_Given records_
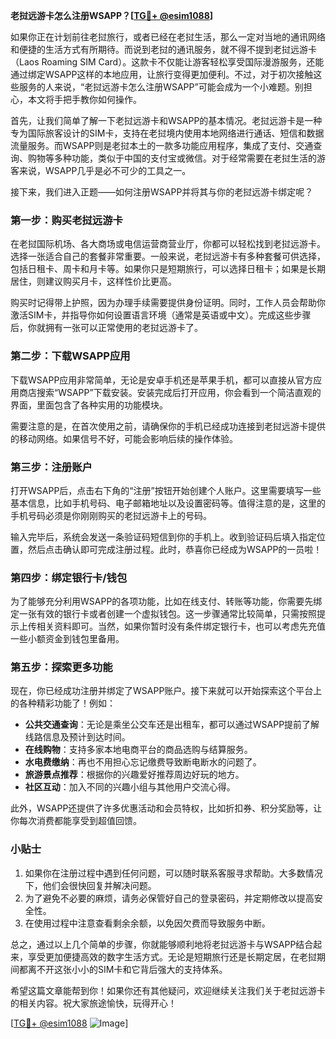 **老挝远游卡怎么注册WSAPP？[[TG💪+ @esim1088](https://t.me/s/esim1088)]**

如果你正在计划前往老挝旅行，或者已经在老挝生活，那么一定对当地的通讯网络和便捷的生活方式有所期待。而说到老挝的通讯服务，就不得不提到老挝远游卡（Laos Roaming SIM Card）。这款卡不仅能让游客轻松享受国际漫游服务，还能通过绑定WSAPP这样的本地应用，让旅行变得更加便利。不过，对于初次接触这些服务的人来说，“老挝远游卡怎么注册WSAPP”可能会成为一个小难题。别担心，本文将手把手教你如何操作。

首先，让我们简单了解一下老挝远游卡和WSAPP的基本情况。老挝远游卡是一种专为国际旅客设计的SIM卡，支持在老挝境内使用本地网络进行通话、短信和数据流量服务。而WSAPP则是老挝本土的一款多功能应用程序，集成了支付、交通查询、购物等多种功能，类似于中国的支付宝或微信。对于经常需要在老挝生活的游客来说，WSAPP几乎是必不可少的工具之一。

接下来，我们进入正题——如何注册WSAPP并将其与你的老挝远游卡绑定呢？

### 第一步：购买老挝远游卡

在老挝国际机场、各大商场或电信运营商营业厅，你都可以轻松找到老挝远游卡。选择一张适合自己的套餐非常重要。一般来说，老挝远游卡有多种套餐可供选择，包括日租卡、周卡和月卡等。如果你只是短期旅行，可以选择日租卡；如果是长期居住，则建议购买月卡，这样性价比更高。

购买时记得带上护照，因为办理手续需要提供身份证明。同时，工作人员会帮助你激活SIM卡，并指导你如何设置语言环境（通常是英语或中文）。完成这些步骤后，你就拥有一张可以正常使用的老挝远游卡了。

### 第二步：下载WSAPP应用

下载WSAPP应用非常简单，无论是安卓手机还是苹果手机，都可以直接从官方应用商店搜索“WSAPP”下载安装。安装完成后打开应用，你会看到一个简洁直观的界面，里面包含了各种实用的功能模块。

需要注意的是，在首次使用之前，请确保你的手机已经成功连接到老挝远游卡提供的移动网络。如果信号不好，可能会影响后续的操作体验。

### 第三步：注册账户

打开WSAPP后，点击右下角的“注册”按钮开始创建个人账户。这里需要填写一些基本信息，比如手机号码、电子邮箱地址以及设置密码等。值得注意的是，这里的手机号码必须是你刚刚购买的老挝远游卡上的号码。

输入完毕后，系统会发送一条验证码短信到你的手机上。收到验证码后填入指定位置，然后点击确认即可完成注册过程。此时，恭喜你已经成为WSAPP的一员啦！

### 第四步：绑定银行卡/钱包

为了能够充分利用WSAPP的各项功能，比如在线支付、转账等功能，你需要先绑定一张有效的银行卡或者创建一个虚拟钱包。这一步骤通常比较简单，只需按照提示上传相关资料即可。当然，如果你暂时没有条件绑定银行卡，也可以考虑先充值一些小额资金到钱包里备用。

### 第五步：探索更多功能

现在，你已经成功注册并绑定了WSAPP账户。接下来就可以开始探索这个平台上的各种精彩功能了！例如：

- **公共交通查询**：无论是乘坐公交车还是出租车，都可以通过WSAPP提前了解线路信息及预计到达时间。
- **在线购物**：支持多家本地电商平台的商品选购与结算服务。
- **水电费缴纳**：再也不用担心忘记缴费导致断电断水的问题了。
- **旅游景点推荐**：根据你的兴趣爱好推荐周边好玩的地方。
- **社区互动**：加入不同的兴趣小组与其他用户交流心得。

此外，WSAPP还提供了许多优惠活动和会员特权，比如折扣券、积分奖励等，让你每次消费都能享受到超值回馈。

### 小贴士

1. 如果你在注册过程中遇到任何问题，可以随时联系客服寻求帮助。大多数情况下，他们会很快回复并解决问题。
2. 为了避免不必要的麻烦，请务必保管好自己的登录密码，并定期修改以提高安全性。
3. 在使用过程中注意查看剩余余额，以免因欠费而导致服务中断。

总之，通过以上几个简单的步骤，你就能够顺利地将老挝远游卡与WSAPP结合起来，享受更加便捷高效的数字生活方式。无论是短期旅行还是长期定居，在老挝期间都离不开这张小小的SIM卡和它背后强大的支持体系。

希望这篇文章能帮到你！如果你还有其他疑问，欢迎继续关注我们关于老挝远游卡的相关内容。祝大家旅途愉快，玩得开心！

[[TG💪+ @esim1088](https://t.me/s/esim1088) ![Image](https://i.postimg.cc/4NQfJmqS/Snipaste-2025-05-13-00-14-12.png)]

_Your objective_
Repeat only what runs from the line holding "- **旅游景点推荐**：根据你的兴趣爱好推荐周边好玩的地方。" to the end of the data, keeping every line exactly as written, first and last included.

_Written solution_
- **旅游景点推荐**：根据你的兴趣爱好推荐周边好玩的地方。
- **社区互动**：加入不同的兴趣小组与其他用户交流心得。

此外，WSAPP还提供了许多优惠活动和会员特权，比如折扣券、积分奖励等，让你每次消费都能享受到超值回馈。

### 小贴士

1. 如果你在注册过程中遇到任何问题，可以随时联系客服寻求帮助。大多数情况下，他们会很快回复并解决问题。
2. 为了避免不必要的麻烦，请务必保管好自己的登录密码，并定期修改以提高安全性。
3. 在使用过程中注意查看剩余余额，以免因欠费而导致服务中断。

总之，通过以上几个简单的步骤，你就能够顺利地将老挝远游卡与WSAPP结合起来，享受更加便捷高效的数字生活方式。无论是短期旅行还是长期定居，在老挝期间都离不开这张小小的SIM卡和它背后强大的支持体系。

希望这篇文章能帮到你！如果你还有其他疑问，欢迎继续关注我们关于老挝远游卡的相关内容。祝大家旅途愉快，玩得开心！

[[TG💪+ @esim1088](https://t.me/s/esim1088) ![Image](https://i.postimg.cc/4NQfJmqS/Snipaste-2025-05-13-00-14-12.png)]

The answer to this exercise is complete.